Peer-to-Peer lending is a new financial product. Even so, the P2P lending practice itself has actually been running for a long time. Of course, traditional methods and not digital-based as it is today. In this post, we have prepared a detailed Peer-to-Peer lending history, which will make you understand how it all started.
Pre-history of P2P lending
Before talking about the P2P lending history, it is worth remembering how a bank works. On the one hand, we have investors who put their savings in the bank in exchange for a return, for example, the famous savings. On the other side, we have the borrowers who take money from the bank and repay it with the addition of an interest rate.
Simply put, the bank’s business model is to provide the lowest possible return for investors, and on the other hand, the highest interest rate for borrowers. So, the difference is the margin that remains for the bank. This profit margin is known worldwide as a bank spread.
The bank spread is the difference, in percentage points (pp), between the interest rate agreed on loans, and financing (investment rate), and the borrowing rate.
Bank Spread = Interest rate – Rate of return
In this context, P2P lending emerged as an alternative for both sides, not to depend on banks. For example, if John needs money, and at the same time, Carlos has money to invest, why not connect them directly and guarantee better rates than they would get at banks?
Therefore, thinking in a simple and collective way, P2P lending platforms are sites that connect people (or companies) who are looking for loans with investors looking for above-average returns.
As we started to explain to you, peer-to-peer is a form of investment that individuals can lend to businesses that are looking to develop. To do this, the investor accesses online platforms that do this type of operation. And so, he evaluates the conditions for the investment, and the rates to be negotiated, among other points.
It is worth remembering that, unlike other types of variable income, the investor does not become a shareholder, partner, or participant in the business in question. That is, he only lends funds to the company and receives the money back, plus interest.

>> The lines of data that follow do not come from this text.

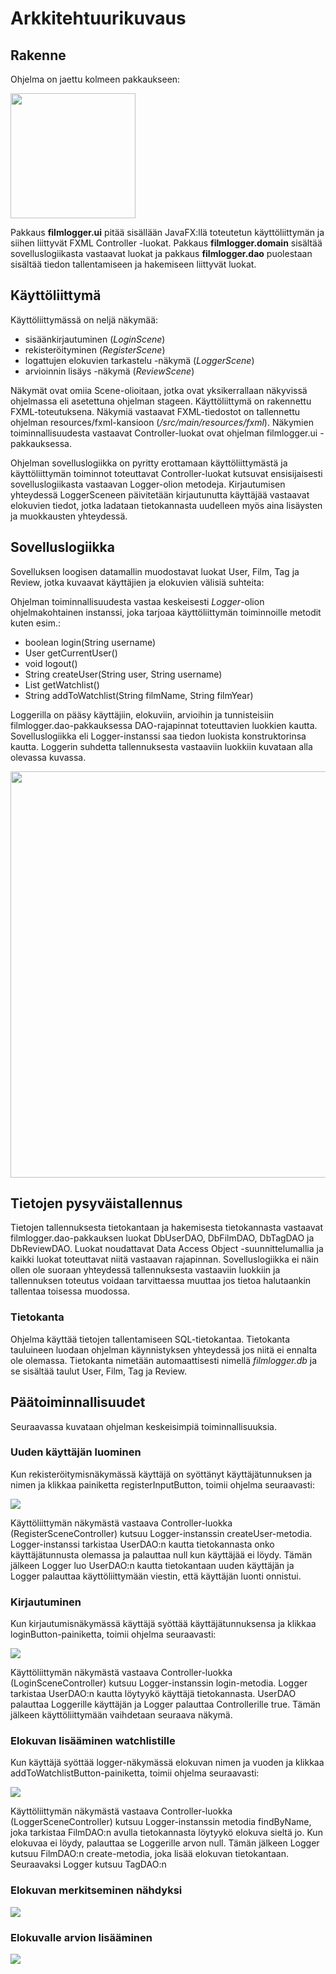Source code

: # Arkkitehtuurikuvaus

## Rakenne
Ohjelma on jaettu kolmeen pakkaukseen:


<img src="https://github.com/emmalait/FilmLogger/blob/master/dokumentaatio/images/pakkaukset.png?raw=true" width="200">

Pakkaus **filmlogger.ui** pitää sisällään JavaFX:llä toteutetun käyttöliittymän ja siihen liittyvät FXML Controller -luokat. Pakkaus **filmlogger.domain** sisältää sovelluslogiikasta vastaavat luokat ja pakkaus **filmlogger.dao** puolestaan sisältää tiedon tallentamiseen ja hakemiseen liittyvät luokat.

## Käyttöliittymä
Käyttöliittymässä on neljä näkymää:
- sisäänkirjautuminen (*LoginScene*)
- rekisteröityminen (*RegisterScene*)
- logattujen elokuvien tarkastelu -näkymä (*LoggerScene*)
- arvioinnin lisäys -näkymä (*ReviewScene*)

Näkymät ovat omiia Scene-olioitaan, jotka ovat yksikerrallaan näkyvissä ohjelmassa eli asetettuna ohjelman stageen. Käyttöliittymä on rakennettu FXML-toteutuksena. Näkymiä vastaavat FXML-tiedostot on tallennettu ohjelman resources/fxml-kansioon (*/src/main/resources/fxml*). Näkymien toiminnallisuudesta vastaavat Controller-luokat ovat ohjelman filmlogger.ui -pakkauksessa.

Ohjelman sovelluslogiikka on pyritty erottamaan käyttöliittymästä ja käyttöliittymän toiminnot toteuttavat Controller-luokat kutsuvat ensisijaisesti sovelluslogiikasta vastaavan Logger-olion metodeja. Kirjautumisen yhteydessä LoggerSceneen päivitetään kirjautunutta käyttäjää vastaavat elokuvien tiedot, jotka ladataan tietokannasta uudelleen myös aina lisäysten ja muokkausten yhteydessä. 

## Sovelluslogiikka
Sovelluksen loogisen datamallin muodostavat luokat User, Film, Tag ja Review, jotka kuvaavat käyttäjien ja elokuvien välisiä suhteita:

Ohjelman toiminnallisuudesta vastaa keskeisesti *Logger*-olion ohjelmakohtainen instanssi, joka tarjoaa käyttöliittymän toiminnoille metodit kuten esim.:
- boolean login(String username)
- User getCurrentUser()
- void logout()
- String createUser(String user, String username)
- List<Review> getWatchlist()
- String addToWatchlist(String filmName, String filmYear)

Loggerilla on pääsy käyttäjiin, elokuviin, arvioihin ja tunnisteisiin filmlogger.dao-pakkauksessa DAO-rajapinnat toteuttavien luokkien kautta. Sovelluslogiikka eli Logger-instanssi saa tiedon luokista konstruktorinsa kautta. Loggerin suhdetta tallennuksesta vastaaviin luokkiin kuvataan alla olevassa kuvassa.

<img src="https://github.com/emmalait/FilmLogger/blob/master/dokumentaatio/images/pakkauskaavio.png?raw=true" width="650">

## Tietojen pysyväistallennus

Tietojen tallennuksesta tietokantaan ja hakemisesta tietokannasta vastaavat filmlogger.dao-pakkauksen luokat DbUserDAO, DbFilmDAO, DbTagDAO ja DbReviewDAO. Luokat noudattavat Data Access Object -suunnittelumallia ja kaikki luokat toteuttavat niitä vastaavan rajapinnan. Sovelluslogiikka ei näin ollen ole suoraan yhteydessä tallennuksesta vastaaviin luokkiin ja tallennuksen toteutus voidaan tarvittaessa muuttaa jos tietoa halutaankin tallentaa toisessa muodossa. 

### Tietokanta

Ohjelma käyttää tietojen tallentamiseen SQL-tietokantaa. Tietokanta tauluineen luodaan ohjelman käynnistyksen yhteydessä jos niitä ei ennalta ole olemassa. Tietokanta nimetään automaattisesti nimellä *filmlogger.db* ja se sisältää taulut User, Film, Tag ja Review.

## Päätoiminnallisuudet

Seuraavassa kuvataan ohjelman keskeisimpiä toiminnallisuuksia.

### Uuden käyttäjän luominen
Kun rekisteröitymisnäkymässä käyttäjä on syöttänyt käyttäjätunnuksen ja nimen ja klikkaa painiketta registerInputButton, toimii ohjelma seuraavasti:

<img src="https://github.com/emmalait/FilmLogger/blob/master/dokumentaatio/images/DiagramRegister.png?raw=true">

Käyttöliittymän näkymästä vastaava Controller-luokka (RegisterSceneController) kutsuu Logger-instanssin createUser-metodia. Logger-instanssi tarkistaa UserDAO:n kautta tietokannasta onko käyttäjätunnusta olemassa ja palauttaa null kun käyttäjää ei löydy. Tämän jälkeen Logger luo UserDAO:n kautta tietokantaan uuden käyttäjän ja Logger palauttaa käyttöliittymään viestin, että käyttäjän luonti onnistui.

### Kirjautuminen
Kun kirjautumisnäkymässä käyttäjä syöttää käyttäjätunnuksensa ja klikkaa loginButton-painiketta, toimii ohjelma seuraavasti:

<img src="https://github.com/emmalait/FilmLogger/blob/master/dokumentaatio/images/DiagramLogin.png?raw=true">

Käyttöliittymän näkymästä vastaava Controller-luokka (LoginSceneController) kutsuu Logger-instanssin login-metodia. Logger tarkistaa UserDAO:n kautta löytyykö käyttäjä tietokannasta. UserDAO palauttaa Loggerille käyttäjän ja Logger palauttaa Controllerille true. Tämän jälkeen käyttöliittymään vaihdetaan seuraava näkymä.

### Elokuvan lisääminen watchlistille
Kun käyttäjä syöttää logger-näkymässä elokuvan nimen ja vuoden ja klikkaa addToWatchlistButton-painiketta, toimii ohjelma seuraavasti:

<img src="https://github.com/emmalait/FilmLogger/blob/master/dokumentaatio/images/DiagramAddToWatchlist.png?raw=true">

Käyttöliittymän näkymästä vastaava Controller-luokka (LoggerSceneController) kutsuu Logger-instanssin metodia findByName, joka tarkistaa FilmDAO:n avulla tietokannasta löytyykö elokuva sieltä jo. Kun elokuvaa ei löydy, palauttaa se Loggerille arvon null. Tämän jälkeen Logger kutsuu FilmDAO:n create-metodia, joka lisää elokuvan tietokantaan. Seuraavaksi Logger kutsuu TagDAO:n 

### Elokuvan merkitseminen nähdyksi
<img src="https://github.com/emmalait/FilmLogger/blob/master/dokumentaatio/images/DiagramAddToSeen.png?raw=true">

### Elokuvalle arvion lisääminen
<img src="https://github.com/emmalait/FilmLogger/blob/master/dokumentaatio/images/DiagramAddReview.png?raw=true">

Those interested in investing in this way must create an account on these platforms and analyze the profiles of the borrowers, the nature of the business, the type of risk, and rates, among other relevant points.
When did P2P lending start?
In the world, the history of P2P lending originated in the UK with the birth of a company called Zopa in February 2005. Reportedly, the company has made more than £1.5 billion in loans since then.
Several years later, in August 2010, the Funding Circle appeared, which also provided loans to small companies in the UK there. According to data, Funding Circle has disbursed loans to more than 90,000 small businesses. For your information, the two companies are members of the Peer 2 Peer Finance Association (P2PFA).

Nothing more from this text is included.